TOKYO PALACE HOTEL, 2025
Photography, variable dimensions
The story of this work began many years ago with the purchase of tourist guide I found in an antique shop in São Paulo, Brazil: a royal-blue hardcover booklet produced in 1961 for guests of the newly opened Palace Hotel in Chiyoda, Tokyo. The guide, entirely written in English, was probably made for a certain financial class of tourists — someone with sophisticated and secure tastes. Americans, whisky drinkers, European couples, or businessmen in fancy suits. 
Tokyo is a territory that has been repeatedly destroyed and rebuilt over the centuries due to earthquakes, war, and rapid technological development.
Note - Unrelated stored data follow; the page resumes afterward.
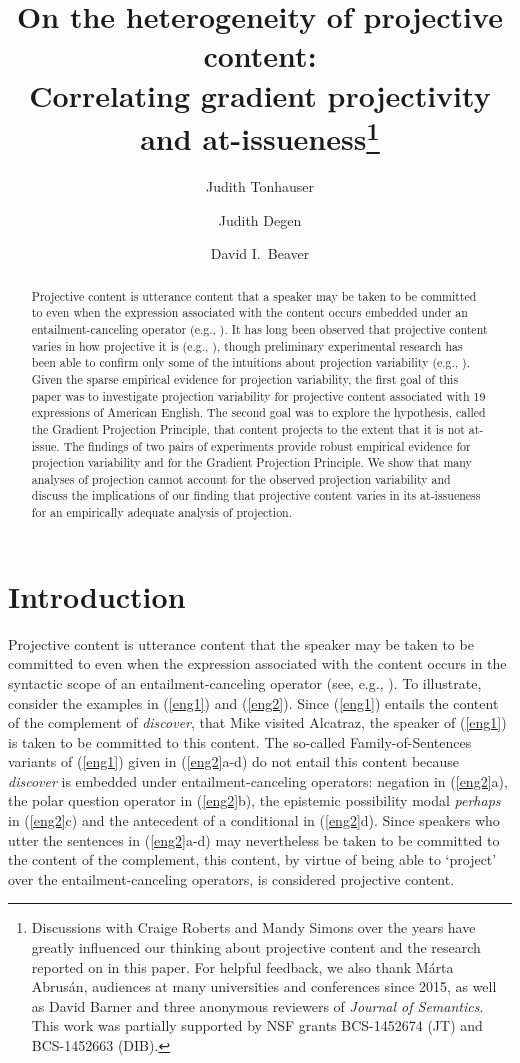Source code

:\documentclass[11pt,fleqn]{article}
\title{On the heterogeneity of projective content: \\ Correlating gradient projectivity and at-issueness\thanks{Discussions with Craige Roberts and Mandy Simons over the years have greatly influenced our thinking about projective content and the research reported on in this paper. For helpful feedback, we also thank M\'arta Abrus\'an, audiences at many universities and conferences since 2015, as well as David Barner and three anonymous reviewers of {\em Journal of Semantics}. This work was partially supported by NSF grants BCS-1452674 (JT) and BCS-1452663 (DIB).}}
\author[$\bullet$]{Judith Tonhauser}
\author[$\triangleright$]{Judith Degen}
\author[$\circ$]{David I.\ Beaver}
\affil[$\bullet$]{The Ohio State University}
\affil[$\triangleright$]{Stanford University}
\affil[$\circ$]{University of Texas at Austin}
\newcommand{\6}{\mbox{$[\hspace*{-.6mm}[$}}
\newcommand{\9}{\mbox{$]\hspace*{-.6mm}]$}}
\begin{document}
\maketitle

\begin{abstract}
Projective content is utterance content that a speaker may be taken to be committed to even when the expression associated with the content occurs embedded under an entailment-canceling operator (e.g., \citealt{ccmg90}). It has long been observed that projective content varies in how projective it is (e.g., \citealt{karttunen71b,simons01,abusch10}), though preliminary experimental research has been able to confirm only some of the intuitions about projection variability (e.g., \citealt{smith-hall11,xue-onea11}). Given the sparse empirical evidence for projection variability, the first goal of this paper was to investigate projection variability for projective content associated with 19 expressions of American English. The second goal was to explore the hypothesis, called the Gradient Projection Principle, that content projects to the extent that it is not at-issue. The findings of two pairs of experiments provide robust empirical evidence for projection variability and for the Gradient Projection Principle. We show that many analyses of projection  cannot account for the observed projection variability and discuss the implications of our finding that projective content varies in its at-issueness for an empirically adequate analysis of projection.

\end{abstract}


			
\section{Introduction}\label{s1}

Projective content is utterance content that the speaker may be taken to be committed to even when the expression associated with the content occurs in the syntactic scope of an entailment-canceling operator (see, e.g., \citealt{ccmg90}). To illustrate, consider the examples in (\ref{eng1}) and (\ref{eng2}). Since (\ref{eng1}) entails the content of the complement of {\em discover}, that Mike visited Alcatraz, the speaker of (\ref{eng1}) is taken to be committed to this content. The so-called Family-of-Sentences variants of (\ref{eng1}) given in (\ref{eng2}a-d) do not entail this content because {\em discover} is embedded under entailment-canceling operators: negation in (\ref{eng2}a), the polar question operator in (\ref{eng2}b), the epistemic possibility modal {\em perhaps} in (\ref{eng2}c) and the antecedent of a conditional in (\ref{eng2}d). Since speakers who utter the sentences in (\ref{eng2}a-d) may nevertheless be taken to be committed to the content of the complement, this content, by virtue of being able to `project' over the entailment-canceling operators, is considered projective content. 
\end{document}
As a result, many places that appear historical are in fact reconstructions, replicas, or carefully maintained simulations of something that no longer exists.  I approach this condition through photography, focusing on spaces where artificiality, simulation, and memory overlap.
More than sixty years later, I used this guide as a set of instructions during an artistic residency in Tokyo. Following the addresses listed in its pages, I visited and photographed the locations suggested to travelers of another era. 
I walk through the city methodically, visiting the places mentioned in the guide. Like a good tourist, I visit and photograph each place only once, knowing I will never return. There is always a daily repetition of events: newlyweds posing for portraits in the Imperial Garden, the futuristic boats that sail along the Sumida River,  the internal train line circles endlessly around the complex of resorts that surround Disney. 
I remember the story about the Ship of Theseus, which is somehow called a “paradox” tale.  Theseus is a ghost ship, sailing the ocean eternally. The journey is so long that, along the way, the ship’s parts are replaced by others, and others, and so on, until nothing of the original construction remains. 
I think of the city of Tokyo as a Ship of Theseus — sailing through calm, ancient, prehistoric waters, close to electric fish and other creatures that inhabit the ocean’s abyss, its trenches, its deepest precipices. The ship is silver, built from the most robust and sophisticated wood. Even though all its parts have been endlessly replaced, countless times, it remains recognizable — in dreams and in the world of images.